• MATERIAL SUPPLIED
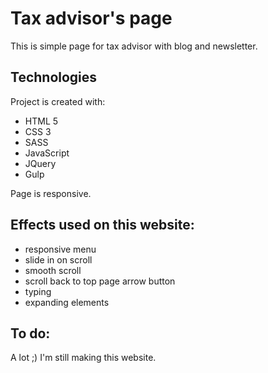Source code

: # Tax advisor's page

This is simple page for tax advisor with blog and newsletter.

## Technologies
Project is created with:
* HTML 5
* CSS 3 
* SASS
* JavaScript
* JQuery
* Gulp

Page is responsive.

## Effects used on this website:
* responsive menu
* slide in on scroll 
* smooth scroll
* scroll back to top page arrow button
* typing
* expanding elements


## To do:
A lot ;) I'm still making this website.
==
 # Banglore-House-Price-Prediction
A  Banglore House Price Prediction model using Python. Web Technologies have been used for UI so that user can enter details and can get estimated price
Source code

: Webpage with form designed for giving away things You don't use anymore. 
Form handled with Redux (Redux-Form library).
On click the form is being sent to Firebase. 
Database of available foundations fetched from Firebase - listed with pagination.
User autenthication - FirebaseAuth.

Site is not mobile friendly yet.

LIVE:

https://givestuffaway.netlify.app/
* * *
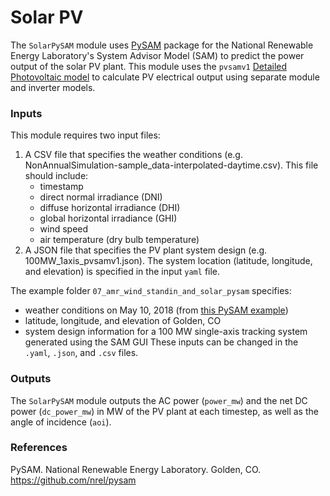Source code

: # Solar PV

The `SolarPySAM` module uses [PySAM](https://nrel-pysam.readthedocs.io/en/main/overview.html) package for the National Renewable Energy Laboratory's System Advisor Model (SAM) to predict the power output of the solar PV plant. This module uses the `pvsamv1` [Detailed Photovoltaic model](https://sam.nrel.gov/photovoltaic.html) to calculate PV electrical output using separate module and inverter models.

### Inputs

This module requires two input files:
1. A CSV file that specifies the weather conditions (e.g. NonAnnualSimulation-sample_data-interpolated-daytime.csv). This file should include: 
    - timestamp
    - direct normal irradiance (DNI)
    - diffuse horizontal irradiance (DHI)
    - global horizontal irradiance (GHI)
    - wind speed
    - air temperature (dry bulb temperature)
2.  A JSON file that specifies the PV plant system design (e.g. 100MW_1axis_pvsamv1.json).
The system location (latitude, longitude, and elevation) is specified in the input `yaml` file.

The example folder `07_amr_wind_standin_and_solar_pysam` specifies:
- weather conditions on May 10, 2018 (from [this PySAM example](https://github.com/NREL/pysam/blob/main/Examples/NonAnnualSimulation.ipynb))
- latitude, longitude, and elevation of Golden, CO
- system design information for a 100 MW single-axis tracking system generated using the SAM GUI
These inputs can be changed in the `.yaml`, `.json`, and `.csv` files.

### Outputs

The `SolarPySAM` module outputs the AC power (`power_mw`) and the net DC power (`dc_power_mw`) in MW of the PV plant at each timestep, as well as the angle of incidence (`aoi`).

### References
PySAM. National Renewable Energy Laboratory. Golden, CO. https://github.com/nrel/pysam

• WORK TASK
The range runs from the line with "Form handled with Redux (Redux-Form library)." up to and including the line with "https://givestuffaway.netlify.app/" in the listing above; please write out exactly those lines and nothing more.

• EXERCISE RESULT
Form handled with Redux (Redux-Form library).
On click the form is being sent to Firebase. 
Database of available foundations fetched from Firebase - listed with pagination.
User autenthication - FirebaseAuth.

Site is not mobile friendly yet.

LIVE:

https://givestuffaway.netlify.app/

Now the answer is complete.